My advice would be to get your coteachers, and everybody else you can, backing you up: get as many people as you can to contact to the MOE bureaucrat who's throwing crap in your direction, until that person decides it's less trouble to give you a pass, than to deal with the steady stream of calls from one of your friends, and another, and another. Call it Andy Dufresne diplomacy (Shawshank Redemption - think prison library)

My two bits.

HYF said...

Trust me, I've had the MOE pay me 2 days early due to vacation schedules, I've had the MOE change my camps around, and I've had the MOE allow me to fly home a day early -- and none of these things were for reasons as valid as this one, plus my school did not particularly like me. As others have said, with all the bureaucracy, and this goes for anywhere, it's just a matter of who talked to who at what time. I would ask another co-teacher to try calling again. If that doesn't work out, if you're on good terms with the principal, is there any way you can sway him to letting you do this on the DL or something? There's always a way to get around these things, and you've gotten a ton of responses as to which channels are the best to pursue. I'm really hoping one of them works out for you, and I'm fairly sure that it will.

Asiana said...

I agree it is too long, and talking to them in person or having a translator (your old Co) talk to them. And, as a Korean i know...rules can be broken there if you know the right people. I always thought it was just myself and my mom (she's the Korean) that were a little "street" meaning that we try to find the best deal (even if it may be illegal) and a way around certain things. I am finding that it is just the Korean in us. Perfect example: Lotte World. The whole place is a copyright infringement...and they don't care.

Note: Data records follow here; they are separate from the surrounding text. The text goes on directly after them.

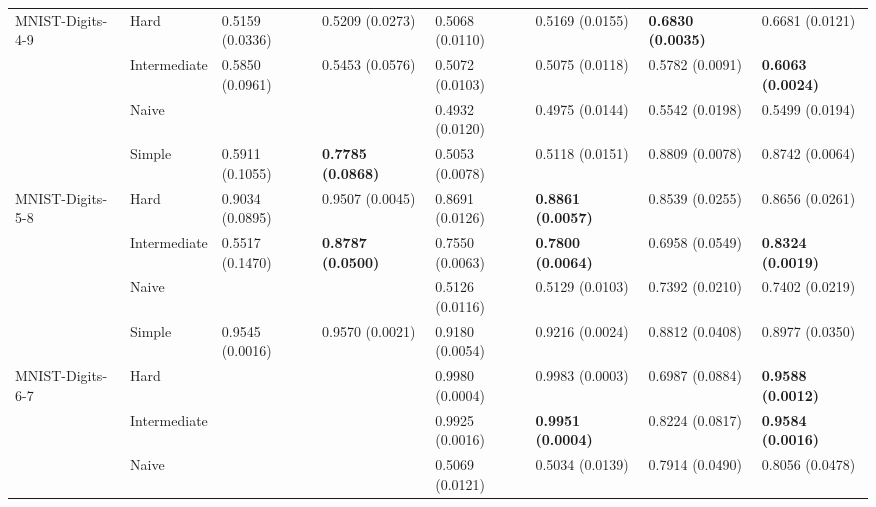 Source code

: \begin{tabular}{llllllll}
MNIST-Digits-4-9 & Hard &           0.5159 (0.0336) &           0.5209 (0.0273) &           0.5068 (0.0110) &           0.5169 (0.0155) &  \textbf{0.6830 (0.0035)} &           0.6681 (0.0121) \\
                 & Intermediate &           0.5850 (0.0961) &           0.5453 (0.0576) &           0.5072 (0.0103) &           0.5075 (0.0118) &           0.5782 (0.0091) &  \textbf{0.6063 (0.0024)} \\
                 & Naive &                           &                           &           0.4932 (0.0120) &           0.4975 (0.0144) &           0.5542 (0.0198) &           0.5499 (0.0194) \\
                 & Simple &           0.5911 (0.1055) &  \textbf{0.7785 (0.0868)} &           0.5053 (0.0078) &           0.5118 (0.0151) &           0.8809 (0.0078) &           0.8742 (0.0064) \\
MNIST-Digits-5-8 & Hard &           0.9034 (0.0895) &           0.9507 (0.0045) &           0.8691 (0.0126) &  \textbf{0.8861 (0.0057)} &           0.8539 (0.0255) &           0.8656 (0.0261) \\
                 & Intermediate &           0.5517 (0.1470) &  \textbf{0.8787 (0.0500)} &           0.7550 (0.0063) &  \textbf{0.7800 (0.0064)} &           0.6958 (0.0549) &  \textbf{0.8324 (0.0019)} \\
                 & Naive &                           &                           &           0.5126 (0.0116) &           0.5129 (0.0103) &           0.7392 (0.0210) &           0.7402 (0.0219) \\
                 & Simple &           0.9545 (0.0016) &           0.9570 (0.0021) &           0.9180 (0.0054) &           0.9216 (0.0024) &           0.8812 (0.0408) &           0.8977 (0.0350) \\
MNIST-Digits-6-7 & Hard &                           &                           &           0.9980 (0.0004) &           0.9983 (0.0003) &           0.6987 (0.0884) &  \textbf{0.9588 (0.0012)} \\
                 & Intermediate &                           &                           &           0.9925 (0.0016) &  \textbf{0.9951 (0.0004)} &           0.8224 (0.0817) &  \textbf{0.9584 (0.0016)} \\
                 & Naive &                           &                           &           0.5069 (0.0121) &           0.5034 (0.0139) &           0.7914 (0.0490) &           0.8056 (0.0478) \\

\end{tabular}
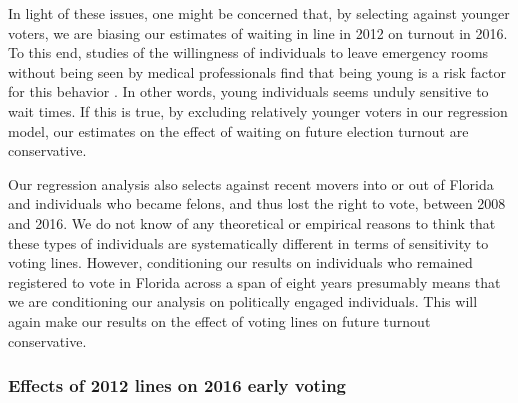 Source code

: \documentclass[12pt,titlepage]{article}
\begin{document}
In light of these issues, one might be concerned that, by selecting
against younger voters, we are biasing our estimates of waiting in
line in 2012 on turnout in 2016.  To this end, studies of the
willingness of individuals to leave emergency rooms without being seen
by medical professionals find that being young is a risk factor for
this behavior
\citep{sunetal:lwbs,clareycooke:emergencyroomleave,shaikh:howlongwaiter}.
In other words, young individuals seems unduly sensitive to wait
times.  If this is true, by excluding relatively younger voters in our
regression model, our estimates on the effect of waiting on future
election turnout are conservative.

Our regression analysis also selects against recent movers into or out
of Florida and individuals who became felons, and thus lost the right
to vote, between 2008 and 2016.  We do not know of any theoretical or
empirical reasons to think that these types of individuals are
systematically different in terms of sensitivity to voting lines.
However, conditioning our results on individuals who remained
registered to vote in Florida across a span of eight years presumably
means that we are conditioning our analysis on politically engaged
individuals.  This will again make our results on the effect of voting
lines on future turnout conservative.




\subsubsection*{Effects of 2012 lines on 2016 early voting}
\end{document}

SO, I agree you should get your old Co and have her help you. If you need the Princinple and VP involved go for it. I'm sure they want you there more than a newbie like you said. And, if not...you can work somewhere else. Your family isn't replaceable. And, I have a feeling you may be more upset with not going home in the long run.

Anonymous said...

Everyone here has already added a great deal, so my advice will be very short . . .
first, it may just be a matter of getting the right person on the phone at the right time. Keep asking, keep getting your school to advocate for you.
Second, as you revise the letter, add a very short part that references the tradition of compassionate leave, for precisely these circumstances (and double check your contract, there may be a clause for it.)